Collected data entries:

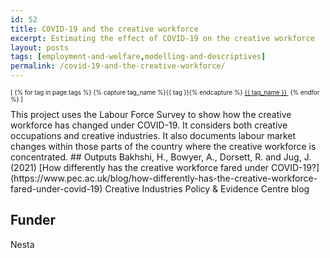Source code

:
 ```yaml
---
id: 52
title: COVID-19 and the creative workforce
excerpt: Estimating the effect of COVID-19 on the creative workforce
layout: posts
tags: [employment-and-welfare,modelling-and-descriptives]
permalink: /covid-19-and-the-creative-workforce/
---
```

<div>
  <p style="font-size:.7em;">
    [
    {% for tag in page.tags %}
      {% capture tag_name %}{{ tag }}{% endcapture %}
      <a href="/{{ tag_name }}"><nobr>{{ tag_name }}</nobr>&nbsp;</a>
    {% endfor %}
    ]
  </p>
</div>
This project uses the Labour Force Survey to show how the creative workforce has changed under COVID-19.  It considers both creative occupations and creative industries.  It also documents labour market changes within those parts of the country where the creative workforce is concentrated.
## Outputs
Bakhshi, H., Bowyer, A., Dorsett, R. and Jug, J. (2021) [How differently has the creative workforce fared under COVID-19?](https://www.pec.ac.uk/blog/how-differently-has-the-creative-workforce-fared-under-covid-19) Creative Industries Policy & Evidence Centre blog

## Funder
Nesta
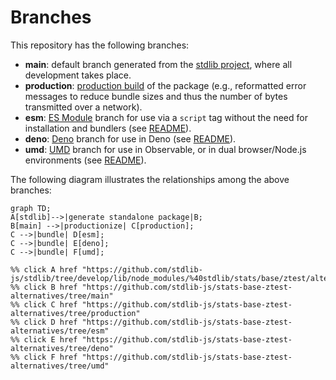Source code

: <!--

@license Apache-2.0

Copyright (c) 2022 The Stdlib Authors.

Licensed under the Apache License, Version 2.0 (the "License");
you may not use this file except in compliance with the License.
You may obtain a copy of the License at

    http://www.apache.org/licenses/LICENSE-2.0

Unless required by applicable law or agreed to in writing, software
distributed under the License is distributed on an "AS IS" BASIS,
WITHOUT WARRANTIES OR CONDITIONS OF ANY KIND, either express or implied.
See the License for the specific language governing permissions and
limitations under the License.

-->

# Branches

This repository has the following branches:

-   **main**: default branch generated from the [stdlib project][stdlib-url], where all development takes place.
-   **production**: [production build][production-url] of the package (e.g., reformatted error messages to reduce bundle sizes and thus the number of bytes transmitted over a network).
-   **esm**: [ES Module][esm-url] branch for use via a `script` tag without the need for installation and bundlers (see [README][esm-readme]).
-   **deno**: [Deno][deno-url] branch for use in Deno (see [README][deno-readme]).
-   **umd**: [UMD][umd-url] branch for use in Observable, or in dual browser/Node.js environments (see [README][umd-readme]).

The following diagram illustrates the relationships among the above branches:

```mermaid
graph TD;
A[stdlib]-->|generate standalone package|B;
B[main] -->|productionize| C[production];
C -->|bundle| D[esm];
C -->|bundle| E[deno];
C -->|bundle| F[umd];

%% click A href "https://github.com/stdlib-js/stdlib/tree/develop/lib/node_modules/%40stdlib/stats/base/ztest/alternatives"
%% click B href "https://github.com/stdlib-js/stats-base-ztest-alternatives/tree/main"
%% click C href "https://github.com/stdlib-js/stats-base-ztest-alternatives/tree/production"
%% click D href "https://github.com/stdlib-js/stats-base-ztest-alternatives/tree/esm"
%% click E href "https://github.com/stdlib-js/stats-base-ztest-alternatives/tree/deno"
%% click F href "https://github.com/stdlib-js/stats-base-ztest-alternatives/tree/umd"
```

[stdlib-url]: https://github.com/stdlib-js/stdlib/tree/develop/lib/node_modules/%40stdlib/stats/base/ztest/alternatives
[production-url]: https://github.com/stdlib-js/stats-base-ztest-alternatives/tree/production
[deno-url]: https://github.com/stdlib-js/stats-base-ztest-alternatives/tree/deno
[deno-readme]: https://github.com/stdlib-js/stats-base-ztest-alternatives/blob/deno/README.md
[umd-url]: https://github.com/stdlib-js/stats-base-ztest-alternatives/tree/umd
[umd-readme]: https://github.com/stdlib-js/stats-base-ztest-alternatives/blob/umd/README.md
[esm-url]: https://github.com/stdlib-js/stats-base-ztest-alternatives/tree/esm
[esm-readme]: https://github.com/stdlib-js/stats-base-ztest-alternatives/blob/esm/README.md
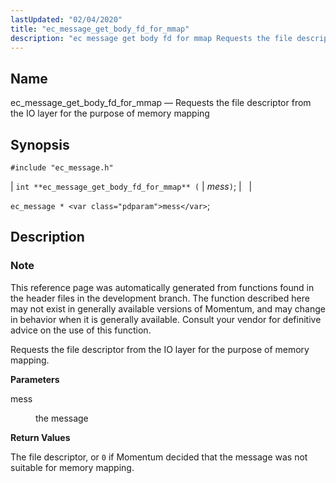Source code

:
 ```yaml
---
lastUpdated: "02/04/2020"
title: "ec_message_get_body_fd_for_mmap"
description: "ec message get body fd for mmap Requests the file descriptor from the IO layer for the purpose of memory mapping int ec message get body fd for mmap mess ec message mess This reference page was automatically generated from functions found in the header files in the development branch..."
---
```


<a name="apis.ec_message_get_body_fd_for_mmap"></a> 
## Name

ec_message_get_body_fd_for_mmap — Requests the file descriptor from the IO layer for the purpose of memory mapping

## Synopsis

`#include "ec_message.h"`

| `int **ec_message_get_body_fd_for_mmap** (` | <var class="pdparam">mess</var>`)`; |   |

`ec_message * <var class="pdparam">mess</var>`;<a name="idp55679824"></a> 
## Description

### Note

This reference page was automatically generated from functions found in the header files in the development branch. The function described here may not exist in generally available versions of Momentum, and may change in behavior when it is generally available. Consult your vendor for definitive advice on the use of this function.

Requests the file descriptor from the IO layer for the purpose of memory mapping.

**<a name="idp55682736"></a> Parameters**

<dl class="variablelist">

<dt>mess</dt>

<dd>

the message

</dd>

</dl>

**<a name="idp55685456"></a> Return Values**

The file descriptor, or `0` if Momentum decided that the message was not suitable for memory mapping.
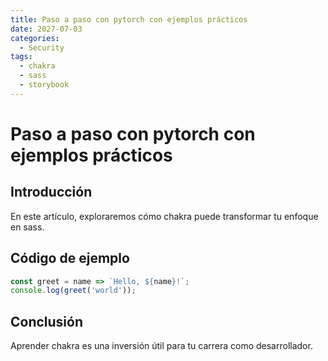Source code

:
 ```yaml
---
title: Paso a paso con pytorch con ejemplos prácticos
date: 2027-07-03
categories:
  - Security
tags:
  - chakra
  - sass
  - storybook
---
```


# Paso a paso con pytorch con ejemplos prácticos

## Introducción

En este artículo, exploraremos cómo chakra puede transformar tu enfoque en sass.

## Código de ejemplo

```javascript
const greet = name => `Hello, ${name}!`;
console.log(greet('world'));
```

## Conclusión

Aprender chakra es una inversión útil para tu carrera como desarrollador.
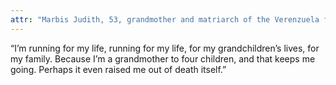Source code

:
```yaml
---
attr: "Marbis Judith, 53, grandmother and matriarch of the Verenzuela family"
---
```

“I’m running for my life, running for my life, for my grandchildren’s lives, for my family. Because I’m a grandmother to four children, and that keeps me going. Perhaps it even raised me out of death itself.”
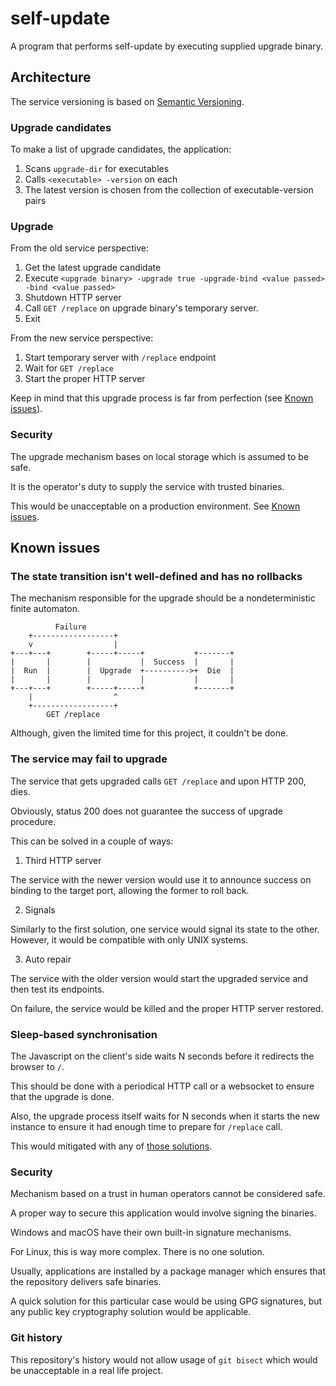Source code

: # self-update

A program that performs self-update by executing supplied upgrade binary.

## Architecture

The service versioning is based on [Semantic Versioning](http://semver.org).

### Upgrade candidates

To make a list of upgrade candidates, the application:

1. Scans `upgrade-dir` for executables
2. Calls `<executable> -version` on each
3. The latest version is chosen from the collection of executable-version pairs

### Upgrade

From the old service perspective:

1. Get the latest upgrade candidate
2. Execute `<upgrade binary> -upgrade true -upgrade-bind <value passed> -bind <value passed>`
3. Shutdown HTTP server
4. Call `GET /replace` on upgrade binary's temporary server.
5. Exit

From the new service perspective:

1. Start temporary server with `/replace` endpoint
2. Wait for `GET /replace`
3. Start the proper HTTP server

Keep in mind that this upgrade process is far from perfection (see [Known issues](#known-issues)).

### Security

The upgrade mechanism bases on local storage which is assumed to be safe.

It is the operator's duty to supply the service with trusted binaries.

This would be unacceptable on a production environment. See [Known issues](#known-issues).

## Known issues

### The state transition isn't well-defined and has no rollbacks

The mechanism responsible for the upgrade should be a nondeterministic finite automaton.

```
          Failure
    +------------------+
    v                  |
+---+---+        +-----+-----+           +-------+
|       |        |           |  Success  |       |
|  Run  |        |  Upgrade  +---------->+  Die  |
|       |        |           |           |       |
+---+---+        +-----+-----+           +-------+
    |                  ^
    +------------------+
        GET /replace
```

Although, given the limited time for this project, it couldn't be done.

### The service may fail to upgrade

The service that gets upgraded calls `GET /replace` and upon HTTP 200, dies.

Obviously, status 200 does not guarantee the success of upgrade procedure.

This can be solved in a couple of ways:

1. Third HTTP server

The service with the newer version would use it to announce success on binding to the target port, allowing the former to roll back.

2. Signals

Similarly to the first solution, one service would signal its state to the other. However, it would be compatible with only UNIX systems.

3. Auto repair

The service with the older version would start the upgraded service and then test its endpoints.

On failure, the service would be killed and the proper HTTP server restored.

### Sleep-based synchronisation

The Javascript on the client's side waits N seconds before it redirects the browser to `/`.

This should be done with a periodical HTTP call or a websocket to ensure that the upgrade is done.

Also, the upgrade process itself waits for N seconds when it starts the new instance to ensure it had enough time to prepare for `/replace` call.

This would mitigated with any of [those solutions](#the-service-may-fail-to-upgrade).

### Security

Mechanism based on a trust in human operators cannot be considered safe.

A proper way to secure this application would involve signing the binaries.

Windows and macOS have their own built-in signature mechanisms.

For Linux, this is way more complex. There is no one solution.

Usually, applications are installed by a package manager which ensures that the repository delivers safe binaries.

A quick solution for this particular case would be using GPG signatures, but any public key cryptography solution would be applicable.

### Git history

This repository's history would not allow usage of `git bisect` which would be unacceptable in a real life project.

### WHAT TO WORK ON
Pictures stay out. Print the data exactly, from its first line through the line containing "Unless required by".

### THE ANSWER
Source code

:
 ```yaml
---
id: 52
title: COVID-19 and the creative workforce
excerpt: Estimating the effect of COVID-19 on the creative workforce
layout: posts
tags: [employment-and-welfare,modelling-and-descriptives]
permalink: /covid-19-and-the-creative-workforce/
---
```

<div>
  <p style="font-size:.7em;">
    [
    {% for tag in page.tags %}
      {% capture tag_name %}{{ tag }}{% endcapture %}
      <a href="/{{ tag_name }}"><nobr>{{ tag_name }}</nobr>&nbsp;</a>
    {% endfor %}
    ]
  </p>
</div>
This project uses the Labour Force Survey to show how the creative workforce has changed under COVID-19.  It considers both creative occupations and creative industries.  It also documents labour market changes within those parts of the country where the creative workforce is concentrated.
## Outputs
Bakhshi, H., Bowyer, A., Dorsett, R. and Jug, J. (2021) [How differently has the creative workforce fared under COVID-19?](https://www.pec.ac.uk/blog/how-differently-has-the-creative-workforce-fared-under-covid-19) Creative Industries Policy & Evidence Centre blog

## Funder
Nesta
Source code

: <!--

@license Apache-2.0

Copyright (c) 2022 The Stdlib Authors.

Licensed under the Apache License, Version 2.0 (the "License");
you may not use this file except in compliance with the License.
You may obtain a copy of the License at

    http://www.apache.org/licenses/LICENSE-2.0

Unless required by applicable law or agreed to in writing, software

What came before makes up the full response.